The input.
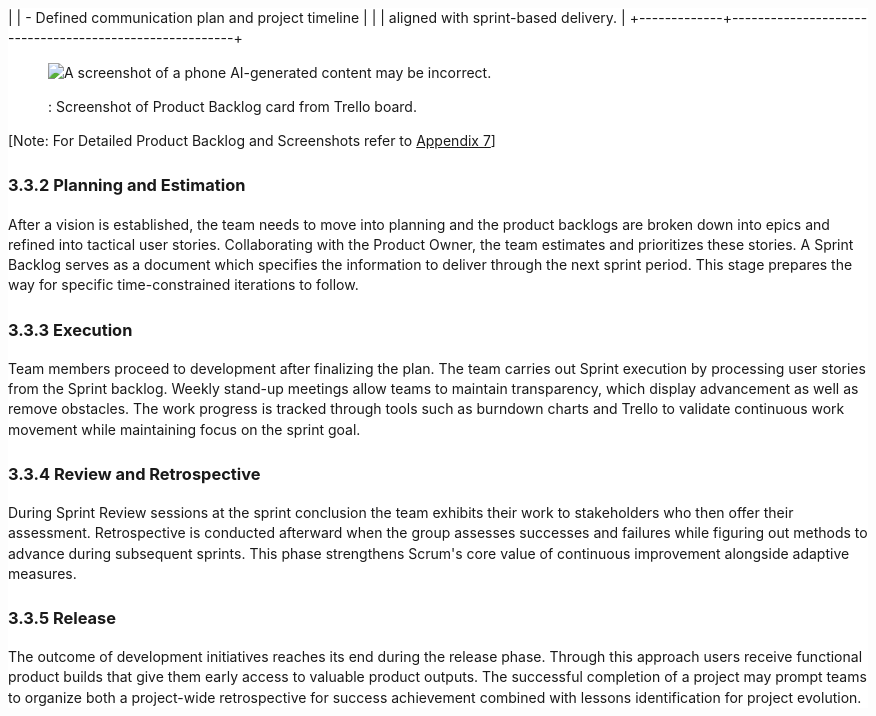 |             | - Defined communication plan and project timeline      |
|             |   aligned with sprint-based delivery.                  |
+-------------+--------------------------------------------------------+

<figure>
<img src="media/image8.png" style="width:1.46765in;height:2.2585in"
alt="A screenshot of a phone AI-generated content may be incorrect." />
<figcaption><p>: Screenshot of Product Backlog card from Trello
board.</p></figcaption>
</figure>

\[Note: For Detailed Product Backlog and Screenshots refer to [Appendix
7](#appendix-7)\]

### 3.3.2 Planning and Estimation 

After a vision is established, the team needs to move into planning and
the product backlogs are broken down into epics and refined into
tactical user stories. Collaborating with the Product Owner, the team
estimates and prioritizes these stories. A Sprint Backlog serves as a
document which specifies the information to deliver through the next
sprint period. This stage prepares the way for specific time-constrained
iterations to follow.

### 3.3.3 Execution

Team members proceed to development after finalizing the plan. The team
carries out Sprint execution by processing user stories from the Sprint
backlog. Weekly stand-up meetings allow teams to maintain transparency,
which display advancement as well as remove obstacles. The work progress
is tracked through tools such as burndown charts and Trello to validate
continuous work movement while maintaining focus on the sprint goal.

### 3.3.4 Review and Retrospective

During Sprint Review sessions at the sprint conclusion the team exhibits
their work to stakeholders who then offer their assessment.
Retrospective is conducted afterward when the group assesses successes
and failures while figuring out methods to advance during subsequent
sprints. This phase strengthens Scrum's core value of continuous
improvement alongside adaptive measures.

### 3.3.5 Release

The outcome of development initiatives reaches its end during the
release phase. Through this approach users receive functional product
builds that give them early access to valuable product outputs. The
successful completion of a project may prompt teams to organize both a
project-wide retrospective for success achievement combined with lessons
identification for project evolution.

---

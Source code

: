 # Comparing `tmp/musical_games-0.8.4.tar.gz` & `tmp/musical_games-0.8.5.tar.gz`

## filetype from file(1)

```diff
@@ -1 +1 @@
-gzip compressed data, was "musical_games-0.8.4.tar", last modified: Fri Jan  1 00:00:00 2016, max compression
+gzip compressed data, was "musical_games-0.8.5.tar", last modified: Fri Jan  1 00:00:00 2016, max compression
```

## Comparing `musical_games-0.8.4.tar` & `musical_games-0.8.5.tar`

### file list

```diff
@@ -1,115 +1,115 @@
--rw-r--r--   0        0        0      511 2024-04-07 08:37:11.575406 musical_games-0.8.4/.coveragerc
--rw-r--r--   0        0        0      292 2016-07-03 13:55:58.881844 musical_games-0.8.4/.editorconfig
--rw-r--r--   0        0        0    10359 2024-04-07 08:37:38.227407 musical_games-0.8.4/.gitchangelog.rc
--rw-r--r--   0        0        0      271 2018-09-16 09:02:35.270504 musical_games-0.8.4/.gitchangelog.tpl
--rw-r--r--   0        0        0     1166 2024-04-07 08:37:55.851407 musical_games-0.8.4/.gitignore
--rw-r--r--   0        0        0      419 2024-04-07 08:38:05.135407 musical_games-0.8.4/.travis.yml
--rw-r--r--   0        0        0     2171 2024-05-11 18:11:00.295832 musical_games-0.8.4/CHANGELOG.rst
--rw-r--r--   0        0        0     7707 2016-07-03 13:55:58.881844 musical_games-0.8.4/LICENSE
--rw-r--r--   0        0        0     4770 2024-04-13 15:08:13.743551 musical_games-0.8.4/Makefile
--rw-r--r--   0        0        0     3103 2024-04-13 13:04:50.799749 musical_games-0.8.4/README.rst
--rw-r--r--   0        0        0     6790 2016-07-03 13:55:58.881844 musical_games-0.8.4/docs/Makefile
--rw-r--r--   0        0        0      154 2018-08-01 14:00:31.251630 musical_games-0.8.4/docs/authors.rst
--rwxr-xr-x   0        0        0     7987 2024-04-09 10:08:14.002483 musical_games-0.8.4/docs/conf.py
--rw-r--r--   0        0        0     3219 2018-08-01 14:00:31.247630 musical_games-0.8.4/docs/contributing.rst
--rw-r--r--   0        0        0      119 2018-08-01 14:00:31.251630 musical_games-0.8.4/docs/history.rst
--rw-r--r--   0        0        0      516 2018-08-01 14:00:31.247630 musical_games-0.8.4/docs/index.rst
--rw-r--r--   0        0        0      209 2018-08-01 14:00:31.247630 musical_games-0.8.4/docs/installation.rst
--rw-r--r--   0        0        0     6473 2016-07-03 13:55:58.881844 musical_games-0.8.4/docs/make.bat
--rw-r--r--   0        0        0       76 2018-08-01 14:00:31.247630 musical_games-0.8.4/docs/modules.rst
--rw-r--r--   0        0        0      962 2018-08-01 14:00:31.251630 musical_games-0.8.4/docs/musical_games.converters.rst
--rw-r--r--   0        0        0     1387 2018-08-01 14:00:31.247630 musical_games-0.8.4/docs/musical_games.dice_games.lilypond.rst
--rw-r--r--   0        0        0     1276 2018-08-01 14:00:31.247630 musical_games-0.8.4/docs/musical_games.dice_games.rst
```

--

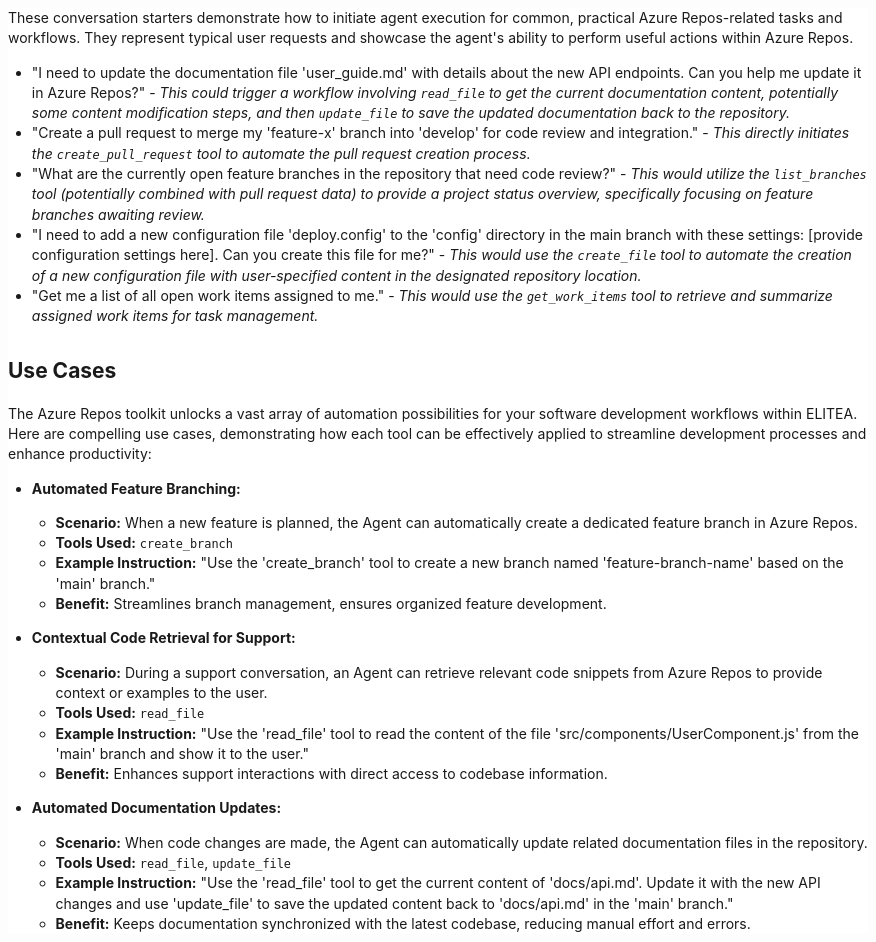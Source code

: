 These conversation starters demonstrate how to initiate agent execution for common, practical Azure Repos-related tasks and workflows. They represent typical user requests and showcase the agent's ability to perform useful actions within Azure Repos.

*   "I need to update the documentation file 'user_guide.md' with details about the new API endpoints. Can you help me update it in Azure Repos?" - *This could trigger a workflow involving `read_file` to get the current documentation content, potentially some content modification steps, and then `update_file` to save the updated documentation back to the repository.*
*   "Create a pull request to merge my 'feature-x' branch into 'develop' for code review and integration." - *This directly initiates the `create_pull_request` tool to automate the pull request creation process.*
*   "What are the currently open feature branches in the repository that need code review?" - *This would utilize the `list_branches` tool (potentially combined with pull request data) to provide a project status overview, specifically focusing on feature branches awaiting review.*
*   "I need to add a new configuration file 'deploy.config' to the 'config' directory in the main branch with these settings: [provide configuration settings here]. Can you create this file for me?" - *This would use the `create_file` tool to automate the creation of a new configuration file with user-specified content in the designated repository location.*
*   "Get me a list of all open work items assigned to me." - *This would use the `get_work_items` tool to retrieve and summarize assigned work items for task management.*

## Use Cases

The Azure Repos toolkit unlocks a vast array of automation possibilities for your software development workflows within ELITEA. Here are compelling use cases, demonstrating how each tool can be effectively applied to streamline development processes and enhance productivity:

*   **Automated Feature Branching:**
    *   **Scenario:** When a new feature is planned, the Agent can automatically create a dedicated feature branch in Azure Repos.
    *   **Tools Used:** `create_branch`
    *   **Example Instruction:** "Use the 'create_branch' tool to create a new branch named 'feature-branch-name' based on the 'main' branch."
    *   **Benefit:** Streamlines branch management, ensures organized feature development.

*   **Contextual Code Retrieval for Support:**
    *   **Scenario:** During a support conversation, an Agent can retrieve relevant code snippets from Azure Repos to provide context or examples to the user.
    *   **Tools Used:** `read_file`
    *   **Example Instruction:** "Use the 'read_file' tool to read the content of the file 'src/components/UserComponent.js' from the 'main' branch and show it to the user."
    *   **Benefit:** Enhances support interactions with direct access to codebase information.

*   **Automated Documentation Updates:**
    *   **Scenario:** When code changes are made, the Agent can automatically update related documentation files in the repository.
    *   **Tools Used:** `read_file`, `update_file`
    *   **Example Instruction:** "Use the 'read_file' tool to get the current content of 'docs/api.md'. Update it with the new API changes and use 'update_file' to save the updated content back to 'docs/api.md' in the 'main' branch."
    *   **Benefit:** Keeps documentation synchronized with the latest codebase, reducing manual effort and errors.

Your goal. Please reproduce, exactly as they appear above, the lines from the line containing "tool to get" up to and including the line containing "effort and errors.".

The completed task.
    *   **Example Instruction:** "Use the 'read_file' tool to get the current content of 'docs/api.md'. Update it with the new API changes and use 'update_file' to save the updated content back to 'docs/api.md' in the 'main' branch."
    *   **Benefit:** Keeps documentation synchronized with the latest codebase, reducing manual effort and errors.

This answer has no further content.